Fishing reports published in print are generalized and weeks may have passed before the report gets into your hands, so for timely up-to-date reports, visit our Fishing Reports online. Current reports will be published every Friday by noon — just in time for your weekend fishing adventures. In the meantime, here’s our monthly prognostication.

fishing reports
Fishing reports editor Dillon Waters doesn't stop fishing when the November chill sets in - and neither should you. 


Considering the early flurry of swordfish action at the canyons last month, there could be a solid shot at getting daytime bites this November. The biggest challenge, of course, will be finding an acceptable weather-window. On the inshore grounds, meanwhile, sea bass and flounder should continue providing good action through most or all of the month. And in the surf we’d expect some of the summer panfish to begin thinning out in northern areas, while the Virginia beaches will likely still be seeing kingfish (roundhead), blues, and more through the month.

fishing the mid-atlantic coast
Allie enjoyed tugging on some tog last November, and through this month that action should only get better and better.


On the freshwater scene November may be the most under-rated month of the year. Look back in past reports and you’ll see talk of action in the rivers, reservoirs, and tribs, including red-hot bites on everything from rainbow trout to rock bass. As the weather gets slightly tougher to deal with many anglers hang up their gear, but for most or all of this month the water temps will remain such that freshwater fish will be chewing to the max as they hope to fatten up for winter. Don’t let opportunity pass you by, people, grab a jacket and get out there!


Just what the activity level is in this neck of the woods will depend quite a bit on the weather, and hopefully water quality in the northern reaches of the Bay won’t be quite as sketchy as they were at times last November. If clarity is decent expect to find a striper bite at the dam pool and potentially on the flats. If the waters get riled, we can always fall back on old faithful — catfish — which should continue to feed more or less regardless of what the weather brings.

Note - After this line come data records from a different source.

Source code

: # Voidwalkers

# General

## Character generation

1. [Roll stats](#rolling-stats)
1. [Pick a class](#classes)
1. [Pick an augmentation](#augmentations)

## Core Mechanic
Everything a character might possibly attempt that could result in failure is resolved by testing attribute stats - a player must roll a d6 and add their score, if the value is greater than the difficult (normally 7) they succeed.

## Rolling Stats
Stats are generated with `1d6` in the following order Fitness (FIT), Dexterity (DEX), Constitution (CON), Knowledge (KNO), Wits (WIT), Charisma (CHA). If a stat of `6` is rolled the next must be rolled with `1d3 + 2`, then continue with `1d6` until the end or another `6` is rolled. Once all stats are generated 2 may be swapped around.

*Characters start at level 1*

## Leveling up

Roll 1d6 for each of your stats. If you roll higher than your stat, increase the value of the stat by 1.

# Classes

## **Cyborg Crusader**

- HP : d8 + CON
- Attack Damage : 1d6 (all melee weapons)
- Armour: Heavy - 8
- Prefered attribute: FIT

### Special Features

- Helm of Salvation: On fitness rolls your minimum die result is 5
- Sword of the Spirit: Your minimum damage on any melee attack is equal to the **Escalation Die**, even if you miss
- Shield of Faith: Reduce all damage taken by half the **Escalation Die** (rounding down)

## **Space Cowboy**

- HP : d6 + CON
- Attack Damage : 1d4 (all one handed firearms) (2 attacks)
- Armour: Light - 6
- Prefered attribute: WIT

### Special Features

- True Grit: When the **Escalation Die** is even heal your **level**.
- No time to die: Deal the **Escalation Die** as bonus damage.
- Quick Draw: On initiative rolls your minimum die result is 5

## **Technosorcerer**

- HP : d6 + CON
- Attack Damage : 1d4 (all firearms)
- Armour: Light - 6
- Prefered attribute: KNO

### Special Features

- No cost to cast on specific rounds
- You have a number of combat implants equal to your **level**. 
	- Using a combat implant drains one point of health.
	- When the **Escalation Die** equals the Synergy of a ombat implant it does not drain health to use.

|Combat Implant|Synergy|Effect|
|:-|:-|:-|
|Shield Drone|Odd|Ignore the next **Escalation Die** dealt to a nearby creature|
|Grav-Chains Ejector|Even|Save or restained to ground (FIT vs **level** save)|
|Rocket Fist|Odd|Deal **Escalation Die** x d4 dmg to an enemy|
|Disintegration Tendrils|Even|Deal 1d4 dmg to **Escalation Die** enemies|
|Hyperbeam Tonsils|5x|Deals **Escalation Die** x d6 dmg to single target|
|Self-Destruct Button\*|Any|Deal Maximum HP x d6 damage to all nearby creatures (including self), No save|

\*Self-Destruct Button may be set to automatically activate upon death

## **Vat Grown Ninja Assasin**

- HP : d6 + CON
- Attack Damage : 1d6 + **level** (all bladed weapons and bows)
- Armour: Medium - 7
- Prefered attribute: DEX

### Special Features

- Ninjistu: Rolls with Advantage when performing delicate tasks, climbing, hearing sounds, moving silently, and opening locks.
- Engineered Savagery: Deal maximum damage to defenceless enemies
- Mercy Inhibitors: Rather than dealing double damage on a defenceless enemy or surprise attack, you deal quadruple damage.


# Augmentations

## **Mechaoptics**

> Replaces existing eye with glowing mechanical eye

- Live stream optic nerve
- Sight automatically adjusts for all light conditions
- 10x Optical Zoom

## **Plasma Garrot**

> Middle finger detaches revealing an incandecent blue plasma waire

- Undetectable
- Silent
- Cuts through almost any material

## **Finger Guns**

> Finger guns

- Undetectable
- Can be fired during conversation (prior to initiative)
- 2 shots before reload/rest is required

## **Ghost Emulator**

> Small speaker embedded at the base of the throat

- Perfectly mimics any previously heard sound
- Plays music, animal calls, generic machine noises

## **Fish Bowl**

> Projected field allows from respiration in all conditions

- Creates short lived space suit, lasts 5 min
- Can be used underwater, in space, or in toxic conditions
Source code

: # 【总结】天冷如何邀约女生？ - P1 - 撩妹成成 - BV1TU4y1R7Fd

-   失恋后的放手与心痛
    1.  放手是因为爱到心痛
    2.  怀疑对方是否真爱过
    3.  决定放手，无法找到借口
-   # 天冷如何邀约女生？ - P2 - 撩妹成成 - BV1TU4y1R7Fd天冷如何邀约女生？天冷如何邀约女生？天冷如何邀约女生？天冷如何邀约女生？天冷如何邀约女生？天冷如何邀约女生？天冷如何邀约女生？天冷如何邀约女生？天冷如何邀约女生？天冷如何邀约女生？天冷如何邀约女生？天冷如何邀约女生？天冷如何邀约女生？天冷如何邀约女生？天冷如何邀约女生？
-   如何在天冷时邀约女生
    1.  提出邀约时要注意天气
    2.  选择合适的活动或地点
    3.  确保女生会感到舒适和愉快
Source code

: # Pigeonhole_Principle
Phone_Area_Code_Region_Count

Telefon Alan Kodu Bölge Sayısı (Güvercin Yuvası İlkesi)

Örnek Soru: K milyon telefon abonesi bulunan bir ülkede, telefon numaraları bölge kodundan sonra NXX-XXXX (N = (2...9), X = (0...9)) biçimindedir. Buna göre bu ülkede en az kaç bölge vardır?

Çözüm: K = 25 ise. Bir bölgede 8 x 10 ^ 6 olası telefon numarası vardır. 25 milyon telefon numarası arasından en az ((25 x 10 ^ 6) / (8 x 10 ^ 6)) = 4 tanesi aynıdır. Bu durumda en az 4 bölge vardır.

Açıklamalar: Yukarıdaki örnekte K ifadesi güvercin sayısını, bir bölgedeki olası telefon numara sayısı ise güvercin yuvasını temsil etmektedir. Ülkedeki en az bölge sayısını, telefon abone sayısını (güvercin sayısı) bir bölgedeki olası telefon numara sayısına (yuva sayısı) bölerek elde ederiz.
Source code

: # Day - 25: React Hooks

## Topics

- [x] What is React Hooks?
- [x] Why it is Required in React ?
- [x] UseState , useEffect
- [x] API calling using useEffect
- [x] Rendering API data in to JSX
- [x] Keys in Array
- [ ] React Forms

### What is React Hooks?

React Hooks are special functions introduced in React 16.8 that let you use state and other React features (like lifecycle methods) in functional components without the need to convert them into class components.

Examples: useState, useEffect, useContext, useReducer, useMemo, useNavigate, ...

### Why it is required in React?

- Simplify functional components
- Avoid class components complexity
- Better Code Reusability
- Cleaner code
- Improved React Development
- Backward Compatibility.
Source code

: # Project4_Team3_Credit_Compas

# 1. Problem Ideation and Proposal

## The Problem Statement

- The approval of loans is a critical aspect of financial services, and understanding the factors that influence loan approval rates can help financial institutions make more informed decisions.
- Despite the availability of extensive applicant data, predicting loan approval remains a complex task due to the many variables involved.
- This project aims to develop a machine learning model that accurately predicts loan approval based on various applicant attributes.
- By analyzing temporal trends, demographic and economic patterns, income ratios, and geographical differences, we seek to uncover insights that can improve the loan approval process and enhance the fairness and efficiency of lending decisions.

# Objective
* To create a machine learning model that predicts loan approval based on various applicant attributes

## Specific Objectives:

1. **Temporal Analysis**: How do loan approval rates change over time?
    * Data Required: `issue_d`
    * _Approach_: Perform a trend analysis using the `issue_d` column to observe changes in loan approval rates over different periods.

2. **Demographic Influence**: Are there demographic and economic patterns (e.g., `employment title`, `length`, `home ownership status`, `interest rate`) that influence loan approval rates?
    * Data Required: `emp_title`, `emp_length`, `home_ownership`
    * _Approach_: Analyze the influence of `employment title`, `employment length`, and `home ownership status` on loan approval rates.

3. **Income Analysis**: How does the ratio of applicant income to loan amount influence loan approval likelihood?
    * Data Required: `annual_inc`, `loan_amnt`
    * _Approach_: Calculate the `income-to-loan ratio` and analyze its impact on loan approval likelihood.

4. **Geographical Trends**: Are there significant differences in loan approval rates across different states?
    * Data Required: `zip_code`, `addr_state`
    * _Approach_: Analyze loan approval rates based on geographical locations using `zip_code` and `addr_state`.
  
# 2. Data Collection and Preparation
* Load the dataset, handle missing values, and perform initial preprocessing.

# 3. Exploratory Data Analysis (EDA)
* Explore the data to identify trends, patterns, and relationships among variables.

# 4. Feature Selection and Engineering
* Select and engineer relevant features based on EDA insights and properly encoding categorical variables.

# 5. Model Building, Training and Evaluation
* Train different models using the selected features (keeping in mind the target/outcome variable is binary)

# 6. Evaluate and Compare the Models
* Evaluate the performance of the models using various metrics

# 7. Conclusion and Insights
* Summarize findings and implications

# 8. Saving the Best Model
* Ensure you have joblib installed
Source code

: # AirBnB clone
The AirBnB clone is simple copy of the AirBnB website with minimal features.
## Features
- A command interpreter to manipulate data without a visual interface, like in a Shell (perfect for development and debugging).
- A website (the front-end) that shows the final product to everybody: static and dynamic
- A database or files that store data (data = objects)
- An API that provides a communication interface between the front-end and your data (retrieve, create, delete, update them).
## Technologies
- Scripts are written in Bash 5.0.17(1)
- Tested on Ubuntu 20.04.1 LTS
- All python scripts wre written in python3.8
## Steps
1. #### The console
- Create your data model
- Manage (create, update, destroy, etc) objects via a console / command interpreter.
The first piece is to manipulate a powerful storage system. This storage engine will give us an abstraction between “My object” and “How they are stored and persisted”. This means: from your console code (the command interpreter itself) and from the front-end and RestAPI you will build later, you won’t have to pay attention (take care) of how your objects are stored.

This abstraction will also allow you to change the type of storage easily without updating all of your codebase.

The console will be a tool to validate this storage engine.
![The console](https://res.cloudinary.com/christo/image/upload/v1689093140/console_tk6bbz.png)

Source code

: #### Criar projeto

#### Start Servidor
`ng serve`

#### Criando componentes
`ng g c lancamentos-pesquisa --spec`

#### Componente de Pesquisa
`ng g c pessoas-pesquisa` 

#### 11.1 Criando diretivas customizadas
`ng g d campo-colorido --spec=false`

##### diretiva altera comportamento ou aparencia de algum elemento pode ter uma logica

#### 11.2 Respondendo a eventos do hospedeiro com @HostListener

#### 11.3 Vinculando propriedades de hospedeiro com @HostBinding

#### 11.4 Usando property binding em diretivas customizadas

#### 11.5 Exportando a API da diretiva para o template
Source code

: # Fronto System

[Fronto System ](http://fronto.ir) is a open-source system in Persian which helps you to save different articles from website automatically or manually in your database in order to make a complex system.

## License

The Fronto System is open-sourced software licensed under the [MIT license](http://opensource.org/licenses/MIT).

If past is any prediction, November will bring with it plenty of bird play in the Upper Bay but most of the fish up top will be small ones. Remember to fish deep around the schools to find keeper-sized rockfish, or try eeling to locate larger striped specimens. Also remember that the white perch will transition to deeper haunts through the course of this month. As that happens shift your efforts away from the shorelines, creeks, and coves, and begin searching drop-offs with 10-plus feet of water, shell bottom, or deep structure like the Bridge pilings and rockpiles.


Summer species may have departed, but this month we can hope for some of the best rockfish action of the year. Look for the fish to shift from trib mouths to open waters as the peanut bunker push towards deeper water, and by the end of the month if the temperatures dip it’ll be time to start searching deep along the channel edges. Perch should be moving to deeper water this month, as well.

kids fishing
Last year’s Thanksgiving fishing was some of the best of the season when it came to finding chunky rockfish — and there’s no reason to believe this November will be any different.


Rockfish will surely be the main target throughout the Lower Bay, and should be in fine form as this month begins. Expect topwater action and bird play early on (think: plugs and jigs), possibly transitioning to a deep-water bite (think: tandems and weighted umbrellas) at some point this month depending on how quickly it gets cold. But don’t forget that specks and reds should also provide solid action for some or all of November. Last fall early November was good from the waters of the Northern Neck on down, and hopefully we’ll enjoy more of the same this year.


This will likely be a month of change in the Sounds and all along the ESVA, starting off with good speckled trout and red drum action that may taper off and possibly cease by November’s end as temps drop. On the bright side, as those species abandon the shallows and head for deeper waters it’s common for rockfish to charge right in and fill the gap for a week or two before they go deep, as well. However those changes may progress, one thing is for sure: there should be excellent action in these waters all month long.


Those ISO specks and reds will likely have a great November in this neck of the woods, as both species have provided solid action right through the month in recent years. And remember, as speck numbers begin to thin out the biggest fish of the year are often caught. So, this is the time for trophy-hunting. Also note that tautog should crank up their volume at the CBBT and if we’re lucky at least early in the month some sheepshead will still be around, too. Same goes for flounder — get out there before the weather turns to get in a few last licks on the summerish species.